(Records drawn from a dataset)
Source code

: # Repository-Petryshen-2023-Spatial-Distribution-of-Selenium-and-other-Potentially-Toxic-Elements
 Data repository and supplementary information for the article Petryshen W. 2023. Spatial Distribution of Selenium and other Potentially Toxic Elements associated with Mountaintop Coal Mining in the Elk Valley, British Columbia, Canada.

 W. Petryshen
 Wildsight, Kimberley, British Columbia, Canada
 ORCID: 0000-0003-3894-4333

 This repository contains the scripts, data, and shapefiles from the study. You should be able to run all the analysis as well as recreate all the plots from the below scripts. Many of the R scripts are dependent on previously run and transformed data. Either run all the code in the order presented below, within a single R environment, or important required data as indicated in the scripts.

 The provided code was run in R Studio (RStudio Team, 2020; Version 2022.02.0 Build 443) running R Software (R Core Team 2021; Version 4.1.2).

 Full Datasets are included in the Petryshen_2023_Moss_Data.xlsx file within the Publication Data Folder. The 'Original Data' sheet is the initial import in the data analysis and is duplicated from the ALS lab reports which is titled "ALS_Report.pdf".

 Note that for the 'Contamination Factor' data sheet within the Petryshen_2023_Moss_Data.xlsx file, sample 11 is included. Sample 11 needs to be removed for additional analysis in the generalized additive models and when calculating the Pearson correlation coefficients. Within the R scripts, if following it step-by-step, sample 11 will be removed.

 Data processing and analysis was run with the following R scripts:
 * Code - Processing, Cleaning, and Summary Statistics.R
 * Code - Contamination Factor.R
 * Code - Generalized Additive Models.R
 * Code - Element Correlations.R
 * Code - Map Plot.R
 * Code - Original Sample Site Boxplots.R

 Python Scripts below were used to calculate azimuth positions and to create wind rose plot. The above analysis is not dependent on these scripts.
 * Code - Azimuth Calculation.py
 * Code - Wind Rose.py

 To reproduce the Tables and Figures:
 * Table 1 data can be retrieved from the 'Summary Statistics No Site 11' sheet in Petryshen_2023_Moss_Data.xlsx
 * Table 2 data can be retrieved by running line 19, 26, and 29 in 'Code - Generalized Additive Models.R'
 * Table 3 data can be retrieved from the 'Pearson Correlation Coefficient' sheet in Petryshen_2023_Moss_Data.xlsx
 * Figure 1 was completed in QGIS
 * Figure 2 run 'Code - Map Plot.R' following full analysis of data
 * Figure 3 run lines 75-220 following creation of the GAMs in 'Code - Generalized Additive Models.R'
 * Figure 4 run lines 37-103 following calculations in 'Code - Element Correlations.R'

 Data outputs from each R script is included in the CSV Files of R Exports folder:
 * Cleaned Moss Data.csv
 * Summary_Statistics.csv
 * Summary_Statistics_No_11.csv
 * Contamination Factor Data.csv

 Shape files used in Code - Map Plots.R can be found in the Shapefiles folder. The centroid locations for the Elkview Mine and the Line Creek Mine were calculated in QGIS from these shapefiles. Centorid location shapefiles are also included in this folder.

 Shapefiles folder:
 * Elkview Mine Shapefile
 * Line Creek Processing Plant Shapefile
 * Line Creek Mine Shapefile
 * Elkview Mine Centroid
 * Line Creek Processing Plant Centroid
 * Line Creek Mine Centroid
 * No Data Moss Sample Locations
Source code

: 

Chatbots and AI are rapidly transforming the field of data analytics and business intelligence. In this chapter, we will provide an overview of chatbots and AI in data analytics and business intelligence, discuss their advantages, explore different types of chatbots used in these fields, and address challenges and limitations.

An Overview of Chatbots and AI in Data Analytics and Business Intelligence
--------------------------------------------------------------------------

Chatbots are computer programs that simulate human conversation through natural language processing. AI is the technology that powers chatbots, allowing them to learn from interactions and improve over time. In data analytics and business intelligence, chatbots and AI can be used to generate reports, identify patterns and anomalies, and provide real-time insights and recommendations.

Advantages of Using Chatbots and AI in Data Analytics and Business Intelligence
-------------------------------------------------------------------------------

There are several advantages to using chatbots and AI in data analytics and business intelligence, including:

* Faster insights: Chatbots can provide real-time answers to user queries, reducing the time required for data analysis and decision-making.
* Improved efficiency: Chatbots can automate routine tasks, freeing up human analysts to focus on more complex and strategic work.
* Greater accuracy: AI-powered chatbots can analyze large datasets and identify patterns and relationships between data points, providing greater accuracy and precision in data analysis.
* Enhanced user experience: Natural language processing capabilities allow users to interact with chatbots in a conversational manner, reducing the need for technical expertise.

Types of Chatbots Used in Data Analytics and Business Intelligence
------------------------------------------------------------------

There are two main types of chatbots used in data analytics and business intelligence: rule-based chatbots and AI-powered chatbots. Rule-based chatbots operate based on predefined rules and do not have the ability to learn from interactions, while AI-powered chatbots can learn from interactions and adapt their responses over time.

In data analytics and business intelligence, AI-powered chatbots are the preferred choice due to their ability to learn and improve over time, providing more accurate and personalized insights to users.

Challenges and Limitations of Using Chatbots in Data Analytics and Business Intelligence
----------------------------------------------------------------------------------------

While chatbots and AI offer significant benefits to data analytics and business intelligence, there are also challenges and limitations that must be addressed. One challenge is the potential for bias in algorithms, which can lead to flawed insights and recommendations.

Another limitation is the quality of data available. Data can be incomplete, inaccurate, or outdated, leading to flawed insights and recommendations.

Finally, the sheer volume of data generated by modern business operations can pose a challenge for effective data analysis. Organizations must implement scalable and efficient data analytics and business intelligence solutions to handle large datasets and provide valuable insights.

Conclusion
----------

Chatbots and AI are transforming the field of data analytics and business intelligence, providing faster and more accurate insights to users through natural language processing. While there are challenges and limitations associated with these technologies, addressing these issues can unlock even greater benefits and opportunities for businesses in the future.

Exercise aim: Would you print, exactly as written, every line above from the one holding "Sample Site Boxplots.R" through the one holding "Elkview Mine Centroid", with both included and no other lines?

Answer area:
 * Code - Original Sample Site Boxplots.R

 Python Scripts below were used to calculate azimuth positions and to create wind rose plot. The above analysis is not dependent on these scripts.
 * Code - Azimuth Calculation.py
 * Code - Wind Rose.py

 To reproduce the Tables and Figures:
 * Table 1 data can be retrieved from the 'Summary Statistics No Site 11' sheet in Petryshen_2023_Moss_Data.xlsx
 * Table 2 data can be retrieved by running line 19, 26, and 29 in 'Code - Generalized Additive Models.R'
 * Table 3 data can be retrieved from the 'Pearson Correlation Coefficient' sheet in Petryshen_2023_Moss_Data.xlsx
 * Figure 1 was completed in QGIS
 * Figure 2 run 'Code - Map Plot.R' following full analysis of data
 * Figure 3 run lines 75-220 following creation of the GAMs in 'Code - Generalized Additive Models.R'
 * Figure 4 run lines 37-103 following calculations in 'Code - Element Correlations.R'

 Data outputs from each R script is included in the CSV Files of R Exports folder:
 * Cleaned Moss Data.csv
 * Summary_Statistics.csv
 * Summary_Statistics_No_11.csv
 * Contamination Factor Data.csv

 Shape files used in Code - Map Plots.R can be found in the Shapefiles folder. The centroid locations for the Elkview Mine and the Line Creek Mine were calculated in QGIS from these shapefiles. Centorid location shapefiles are also included in this folder.

 Shapefiles folder:
 * Elkview Mine Shapefile
 * Line Creek Processing Plant Shapefile
 * Line Creek Mine Shapefile
 * Elkview Mine Centroid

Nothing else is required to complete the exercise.